The Three Mysteries of the MLS Labor Showdown:
Union President Bob Foose and the players are working to alter the structure of MLS player contracts. The current agreement offers few guaranteed contracts and "semi-guaranteed" contracts are anything but a legal, binding set of obligations by the league as they allow the team bosses to cut players before July 1 without having to fullfill their obligation under the terms of the original agreement
Equally important there is no free agency, so a player who gets cut by the single-entity league has virtually no chance to seek employment on another team. After players are released their teams retain their rights which forces other teams to trade for those rights if they want to sign that player. This makes it very difficult for the players to negotiate in order to find a new home. As such, they don't even own their own labor, which in this case is the talent they bring to the field as one of the best soccer workers in the entire US. Remember, they aren't cut by their team per se, they are cut by the entire league. This is tantamount to a worker at GM being fired and then prevented from taking his skills over to Ford. In the rest of the working world it's called collusion, and it's unconstitutional and about as American as Vietnam, Halliburton and the River Rouge Massacre. The end result is that players are entangled in options that maximize the power of the league over individual players to an extent that no American worker would tolerate.
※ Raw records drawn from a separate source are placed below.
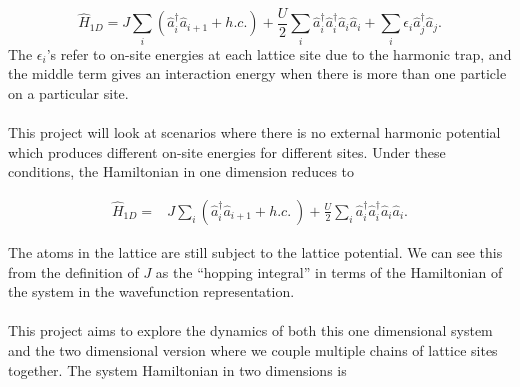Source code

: \documentclass[a4paper,10pt]{article}
\begin{document}
\begin{equation}
 \hat{H}_{1D}=J\sum_{i}(\hat{a}^\dagger_{i}\hat{a}_{i+1}+h.c.)+\frac{U}{2}\sum_{i}\hat{a}^\dagger_{i}\hat{a}^\dagger_{i}\hat{a}_{i}\hat{a}_{i}+\sum_{i}{\epsilon_i}\hat{a}^\dagger_{j}\hat{a}_{j}.
\end{equation}
The $\epsilon_i$'s refer to on-site energies at each lattice site due to the harmonic trap, and the middle term gives an interaction energy when there is more than one particle 
on a particular site.
\\\\
This project will look at scenarios where there is no external harmonic potential which produces different on-site energies for different sites.  
Under these conditions, the Hamiltonian in one dimension reduces to

\begin{equation}
\begin{align*}
\hat{H}_{1D}=&J\sum_{i}(\hat{a}^\dagger_{i}\hat{a}_{i+1}+h.c.\ ) +\frac{U}{2}\sum_{i}\hat{a}^\dagger_{i}\hat{a}^\dagger_{i}\hat{a}_{i}\hat{a}_{i}.
\end{align*}
\end{equation}

The atoms in the lattice are still subject to the lattice potential. We can see this from the definition of $J$ as the ``hopping integral'' in terms of the Hamiltonian of
the system in the wavefunction representation.
\\\\
This project aims to explore the dynamics of both this one dimensional system and the two dimensional version where we couple multiple chains of lattice sites together. The 
system Hamiltonian in two dimensions is
 
\end{document}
The whole system is highly exploitive of lower-level players who are left with sweatshop wages and no measure of control over their careers. (Keep in mind, for example, that the Crew's Steven Lenhart’s base salary in 2009 was less than $34,000. This was a huge increase over his 2008 salary of $12,900 when he was on the developmental squad, but hardly the wage of someone whose skills place him in the top 1% of all American soccer workers). For more on MLS salaries, read this article from the Luchametric archive.
All the union wants is a collective bargaining agreement that is consistent with US sport economics and US labor values and that abides by the same rules as the rest of the soccer planet under FIFA.